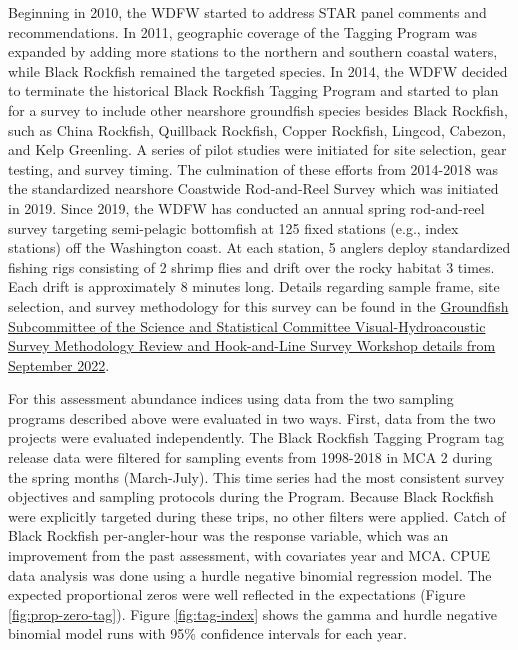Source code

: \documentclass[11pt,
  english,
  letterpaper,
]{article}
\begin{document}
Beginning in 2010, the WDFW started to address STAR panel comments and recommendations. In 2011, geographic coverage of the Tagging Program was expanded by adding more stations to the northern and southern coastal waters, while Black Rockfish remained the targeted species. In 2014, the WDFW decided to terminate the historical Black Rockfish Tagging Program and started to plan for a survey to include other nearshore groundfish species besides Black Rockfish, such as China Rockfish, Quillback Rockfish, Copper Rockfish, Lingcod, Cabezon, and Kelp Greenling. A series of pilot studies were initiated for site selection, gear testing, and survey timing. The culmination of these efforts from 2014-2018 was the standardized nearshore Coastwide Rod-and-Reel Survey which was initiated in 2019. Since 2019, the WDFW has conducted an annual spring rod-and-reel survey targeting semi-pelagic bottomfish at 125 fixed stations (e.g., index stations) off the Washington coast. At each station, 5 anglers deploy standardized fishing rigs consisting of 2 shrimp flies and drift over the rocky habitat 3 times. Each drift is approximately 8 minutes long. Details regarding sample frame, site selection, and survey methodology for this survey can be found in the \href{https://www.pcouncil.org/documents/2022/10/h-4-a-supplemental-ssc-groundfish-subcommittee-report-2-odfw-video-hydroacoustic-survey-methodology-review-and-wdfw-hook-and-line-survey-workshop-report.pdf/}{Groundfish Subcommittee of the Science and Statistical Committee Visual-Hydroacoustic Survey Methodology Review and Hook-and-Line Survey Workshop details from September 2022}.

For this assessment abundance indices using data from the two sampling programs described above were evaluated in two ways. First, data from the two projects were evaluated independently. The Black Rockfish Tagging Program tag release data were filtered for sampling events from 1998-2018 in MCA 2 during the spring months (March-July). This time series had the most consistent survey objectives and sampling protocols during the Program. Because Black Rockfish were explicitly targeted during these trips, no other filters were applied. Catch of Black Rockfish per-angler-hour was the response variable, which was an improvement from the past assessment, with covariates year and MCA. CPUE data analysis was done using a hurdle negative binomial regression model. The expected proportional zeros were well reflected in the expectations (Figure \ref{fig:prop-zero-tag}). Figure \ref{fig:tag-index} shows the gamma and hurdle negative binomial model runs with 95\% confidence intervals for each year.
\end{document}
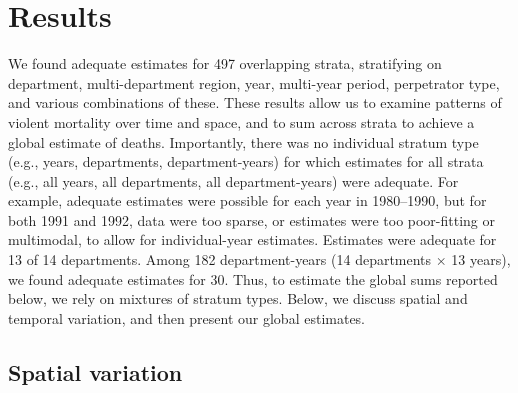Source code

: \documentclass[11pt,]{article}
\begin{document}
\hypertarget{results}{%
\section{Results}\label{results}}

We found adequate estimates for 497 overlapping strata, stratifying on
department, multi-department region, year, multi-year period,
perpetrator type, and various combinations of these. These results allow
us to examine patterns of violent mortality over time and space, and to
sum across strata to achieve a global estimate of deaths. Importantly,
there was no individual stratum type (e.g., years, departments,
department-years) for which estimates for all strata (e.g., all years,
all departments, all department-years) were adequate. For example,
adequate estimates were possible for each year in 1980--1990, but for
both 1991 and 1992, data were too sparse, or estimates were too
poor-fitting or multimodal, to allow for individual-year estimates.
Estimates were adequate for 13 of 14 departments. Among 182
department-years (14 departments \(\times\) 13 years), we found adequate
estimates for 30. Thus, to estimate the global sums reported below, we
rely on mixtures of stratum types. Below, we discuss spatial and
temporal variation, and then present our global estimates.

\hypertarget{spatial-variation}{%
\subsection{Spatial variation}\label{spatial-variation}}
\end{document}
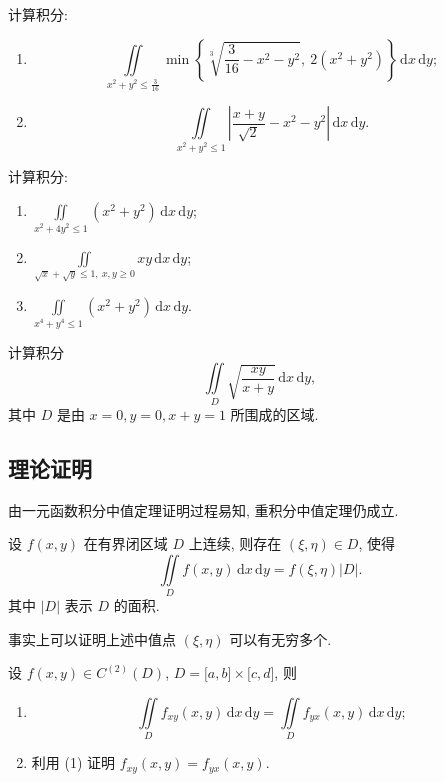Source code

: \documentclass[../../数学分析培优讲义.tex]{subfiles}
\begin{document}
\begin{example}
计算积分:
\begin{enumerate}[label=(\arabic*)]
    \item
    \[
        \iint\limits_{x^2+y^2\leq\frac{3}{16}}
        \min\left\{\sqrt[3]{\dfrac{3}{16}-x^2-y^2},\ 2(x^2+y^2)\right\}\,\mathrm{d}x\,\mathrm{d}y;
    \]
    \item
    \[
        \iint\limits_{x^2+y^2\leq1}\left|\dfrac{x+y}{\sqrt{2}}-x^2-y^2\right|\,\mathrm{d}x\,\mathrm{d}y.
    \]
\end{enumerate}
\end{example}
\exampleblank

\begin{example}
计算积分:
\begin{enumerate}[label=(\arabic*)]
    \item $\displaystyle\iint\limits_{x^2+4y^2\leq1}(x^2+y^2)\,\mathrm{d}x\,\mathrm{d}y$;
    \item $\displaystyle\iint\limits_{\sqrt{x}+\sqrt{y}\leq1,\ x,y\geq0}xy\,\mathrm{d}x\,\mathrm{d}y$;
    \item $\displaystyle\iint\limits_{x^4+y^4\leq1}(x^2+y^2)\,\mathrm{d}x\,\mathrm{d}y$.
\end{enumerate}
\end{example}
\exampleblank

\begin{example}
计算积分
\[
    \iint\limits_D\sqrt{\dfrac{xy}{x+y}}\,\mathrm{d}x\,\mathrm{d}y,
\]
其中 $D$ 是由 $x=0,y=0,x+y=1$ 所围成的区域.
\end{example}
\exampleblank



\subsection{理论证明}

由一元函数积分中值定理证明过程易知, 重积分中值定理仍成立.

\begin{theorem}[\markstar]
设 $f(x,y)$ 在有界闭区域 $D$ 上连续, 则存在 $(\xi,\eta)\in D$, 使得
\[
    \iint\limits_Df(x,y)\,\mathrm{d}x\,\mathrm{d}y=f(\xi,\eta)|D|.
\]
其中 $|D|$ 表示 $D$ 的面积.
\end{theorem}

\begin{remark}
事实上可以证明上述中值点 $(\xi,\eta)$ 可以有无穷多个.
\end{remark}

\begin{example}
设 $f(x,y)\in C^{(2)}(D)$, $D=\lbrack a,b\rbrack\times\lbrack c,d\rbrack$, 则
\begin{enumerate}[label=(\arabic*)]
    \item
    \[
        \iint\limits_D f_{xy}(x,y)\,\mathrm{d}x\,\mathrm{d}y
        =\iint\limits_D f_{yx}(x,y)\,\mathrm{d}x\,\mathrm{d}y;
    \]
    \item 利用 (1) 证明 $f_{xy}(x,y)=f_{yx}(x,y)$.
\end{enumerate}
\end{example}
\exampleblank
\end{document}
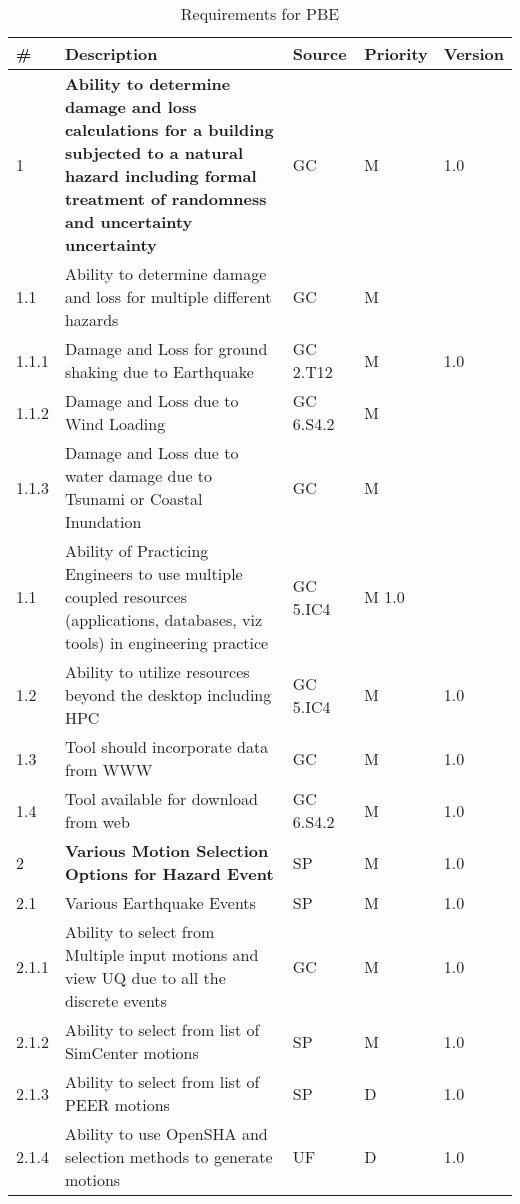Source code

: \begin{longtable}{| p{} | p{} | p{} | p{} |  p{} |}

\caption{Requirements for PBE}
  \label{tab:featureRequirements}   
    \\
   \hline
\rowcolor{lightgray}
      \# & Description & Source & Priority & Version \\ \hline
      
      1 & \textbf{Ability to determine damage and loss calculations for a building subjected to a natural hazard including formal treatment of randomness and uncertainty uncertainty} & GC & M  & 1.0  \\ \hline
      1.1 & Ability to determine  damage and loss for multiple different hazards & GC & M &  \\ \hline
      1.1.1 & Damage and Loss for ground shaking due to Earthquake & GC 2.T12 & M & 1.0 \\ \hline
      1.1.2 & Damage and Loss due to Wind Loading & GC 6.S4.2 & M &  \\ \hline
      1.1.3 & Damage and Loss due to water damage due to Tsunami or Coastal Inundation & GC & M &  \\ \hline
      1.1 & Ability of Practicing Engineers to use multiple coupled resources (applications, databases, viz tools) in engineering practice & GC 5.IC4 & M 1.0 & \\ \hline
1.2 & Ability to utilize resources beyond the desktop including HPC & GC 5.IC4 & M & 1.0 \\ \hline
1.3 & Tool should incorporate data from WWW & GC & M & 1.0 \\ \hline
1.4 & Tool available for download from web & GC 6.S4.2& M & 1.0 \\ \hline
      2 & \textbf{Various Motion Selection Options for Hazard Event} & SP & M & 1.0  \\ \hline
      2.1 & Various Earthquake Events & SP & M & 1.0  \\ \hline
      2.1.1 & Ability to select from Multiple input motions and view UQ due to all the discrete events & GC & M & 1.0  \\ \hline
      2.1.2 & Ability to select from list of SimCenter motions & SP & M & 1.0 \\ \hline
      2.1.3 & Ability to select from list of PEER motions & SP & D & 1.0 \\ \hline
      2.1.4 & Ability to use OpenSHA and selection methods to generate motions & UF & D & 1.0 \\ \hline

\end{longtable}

++++++

## Task objective
Filter the entries above down to the lines that contain "stratum".

## Answer space
there was no individual stratum type (e.g., years, departments,
rely on mixtures of stratum types. Below, we discuss spatial and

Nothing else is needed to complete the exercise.